=== Assigned task ===
Whenever a line in the material below contains "Hazard", copy that line.

=== Material provided ===
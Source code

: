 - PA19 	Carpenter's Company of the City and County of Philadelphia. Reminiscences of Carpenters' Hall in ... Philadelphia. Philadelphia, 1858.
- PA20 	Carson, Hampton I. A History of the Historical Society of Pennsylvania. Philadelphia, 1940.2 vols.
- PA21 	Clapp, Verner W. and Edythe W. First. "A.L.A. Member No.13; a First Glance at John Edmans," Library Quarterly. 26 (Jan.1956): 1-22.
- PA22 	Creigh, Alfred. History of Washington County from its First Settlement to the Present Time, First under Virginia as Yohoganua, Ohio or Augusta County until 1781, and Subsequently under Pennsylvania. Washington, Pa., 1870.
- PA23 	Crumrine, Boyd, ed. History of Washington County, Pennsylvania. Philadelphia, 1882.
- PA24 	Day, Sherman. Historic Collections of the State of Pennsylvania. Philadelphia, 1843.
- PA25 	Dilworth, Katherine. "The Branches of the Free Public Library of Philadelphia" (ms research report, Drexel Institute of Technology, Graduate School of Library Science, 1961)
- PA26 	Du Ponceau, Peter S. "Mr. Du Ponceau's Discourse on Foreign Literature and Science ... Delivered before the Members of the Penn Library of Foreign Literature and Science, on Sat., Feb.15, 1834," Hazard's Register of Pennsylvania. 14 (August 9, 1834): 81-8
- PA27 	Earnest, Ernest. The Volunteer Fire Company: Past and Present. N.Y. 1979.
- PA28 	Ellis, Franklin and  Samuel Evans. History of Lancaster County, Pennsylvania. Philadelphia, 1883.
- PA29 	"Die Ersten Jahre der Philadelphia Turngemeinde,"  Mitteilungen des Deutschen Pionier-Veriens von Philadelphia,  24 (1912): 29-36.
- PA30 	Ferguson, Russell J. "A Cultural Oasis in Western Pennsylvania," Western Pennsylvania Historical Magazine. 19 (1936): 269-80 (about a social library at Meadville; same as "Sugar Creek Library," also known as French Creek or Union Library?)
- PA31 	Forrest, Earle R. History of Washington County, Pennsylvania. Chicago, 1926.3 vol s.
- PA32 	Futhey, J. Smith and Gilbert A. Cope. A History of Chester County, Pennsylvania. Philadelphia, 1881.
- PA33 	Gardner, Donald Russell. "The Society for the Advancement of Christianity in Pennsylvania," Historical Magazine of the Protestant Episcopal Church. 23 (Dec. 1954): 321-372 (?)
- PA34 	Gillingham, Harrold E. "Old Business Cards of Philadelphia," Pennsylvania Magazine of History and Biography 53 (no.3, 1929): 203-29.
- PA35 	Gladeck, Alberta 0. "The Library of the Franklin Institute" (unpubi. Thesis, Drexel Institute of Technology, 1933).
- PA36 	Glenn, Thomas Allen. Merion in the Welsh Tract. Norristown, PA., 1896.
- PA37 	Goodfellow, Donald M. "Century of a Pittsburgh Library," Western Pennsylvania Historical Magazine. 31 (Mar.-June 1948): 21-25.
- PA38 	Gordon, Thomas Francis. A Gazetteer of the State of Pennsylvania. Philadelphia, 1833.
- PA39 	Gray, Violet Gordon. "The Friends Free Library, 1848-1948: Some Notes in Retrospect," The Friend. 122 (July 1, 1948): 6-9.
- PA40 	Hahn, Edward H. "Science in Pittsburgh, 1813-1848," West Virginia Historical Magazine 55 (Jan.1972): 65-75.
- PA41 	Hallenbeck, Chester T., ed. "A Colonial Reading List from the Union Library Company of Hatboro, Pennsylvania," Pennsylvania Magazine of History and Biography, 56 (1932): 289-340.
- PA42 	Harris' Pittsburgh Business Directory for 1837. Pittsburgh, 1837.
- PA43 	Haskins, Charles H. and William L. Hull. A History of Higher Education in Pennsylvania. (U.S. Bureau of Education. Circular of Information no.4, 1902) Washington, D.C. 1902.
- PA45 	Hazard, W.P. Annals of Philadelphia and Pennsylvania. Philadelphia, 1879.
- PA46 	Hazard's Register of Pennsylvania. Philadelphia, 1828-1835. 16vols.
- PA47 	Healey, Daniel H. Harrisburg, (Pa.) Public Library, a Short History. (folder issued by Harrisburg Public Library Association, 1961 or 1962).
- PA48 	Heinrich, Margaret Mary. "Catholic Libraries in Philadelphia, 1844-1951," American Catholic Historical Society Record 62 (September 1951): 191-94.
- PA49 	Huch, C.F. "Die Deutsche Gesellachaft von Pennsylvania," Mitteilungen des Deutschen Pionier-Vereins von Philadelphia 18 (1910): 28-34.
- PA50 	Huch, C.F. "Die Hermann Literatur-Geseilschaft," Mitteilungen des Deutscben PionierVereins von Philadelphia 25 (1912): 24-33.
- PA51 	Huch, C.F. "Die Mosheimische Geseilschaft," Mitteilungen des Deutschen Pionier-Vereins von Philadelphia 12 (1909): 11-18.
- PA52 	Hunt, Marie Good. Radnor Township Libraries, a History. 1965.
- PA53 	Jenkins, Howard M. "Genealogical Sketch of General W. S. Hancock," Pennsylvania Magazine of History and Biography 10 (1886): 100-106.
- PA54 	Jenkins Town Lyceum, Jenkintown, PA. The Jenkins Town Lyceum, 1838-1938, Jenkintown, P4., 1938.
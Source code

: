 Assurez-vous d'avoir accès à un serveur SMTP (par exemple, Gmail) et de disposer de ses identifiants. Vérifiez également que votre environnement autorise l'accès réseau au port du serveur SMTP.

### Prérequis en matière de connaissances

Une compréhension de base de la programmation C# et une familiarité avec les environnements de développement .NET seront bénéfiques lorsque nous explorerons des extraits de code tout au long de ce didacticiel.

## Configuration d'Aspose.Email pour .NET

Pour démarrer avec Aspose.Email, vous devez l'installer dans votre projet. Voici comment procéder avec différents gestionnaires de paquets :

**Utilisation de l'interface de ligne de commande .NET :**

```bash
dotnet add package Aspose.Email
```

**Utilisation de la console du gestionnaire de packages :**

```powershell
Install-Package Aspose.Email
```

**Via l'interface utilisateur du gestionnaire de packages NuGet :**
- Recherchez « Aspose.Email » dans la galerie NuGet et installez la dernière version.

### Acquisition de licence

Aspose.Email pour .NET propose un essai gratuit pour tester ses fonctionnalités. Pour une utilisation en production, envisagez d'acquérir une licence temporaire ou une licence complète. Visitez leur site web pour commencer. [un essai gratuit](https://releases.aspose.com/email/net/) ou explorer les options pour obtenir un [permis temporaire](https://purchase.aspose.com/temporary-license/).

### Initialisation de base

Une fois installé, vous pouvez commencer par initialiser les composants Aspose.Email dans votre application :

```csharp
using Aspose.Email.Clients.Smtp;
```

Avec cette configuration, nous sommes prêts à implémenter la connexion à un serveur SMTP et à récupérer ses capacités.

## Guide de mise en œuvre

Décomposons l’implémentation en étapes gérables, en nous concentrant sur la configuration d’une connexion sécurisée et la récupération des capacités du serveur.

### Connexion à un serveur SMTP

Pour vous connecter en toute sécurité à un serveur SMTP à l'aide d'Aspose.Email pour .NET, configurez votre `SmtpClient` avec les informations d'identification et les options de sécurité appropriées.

=== Your solution ===
- PA26 	Du Ponceau, Peter S. "Mr. Du Ponceau's Discourse on Foreign Literature and Science ... Delivered before the Members of the Penn Library of Foreign Literature and Science, on Sat., Feb.15, 1834," Hazard's Register of Pennsylvania. 14 (August 9, 1834): 81-8
- PA45 	Hazard, W.P. Annals of Philadelphia and Pennsylvania. Philadelphia, 1879.
- PA46 	Hazard's Register of Pennsylvania. Philadelphia, 1828-1835. 16vols.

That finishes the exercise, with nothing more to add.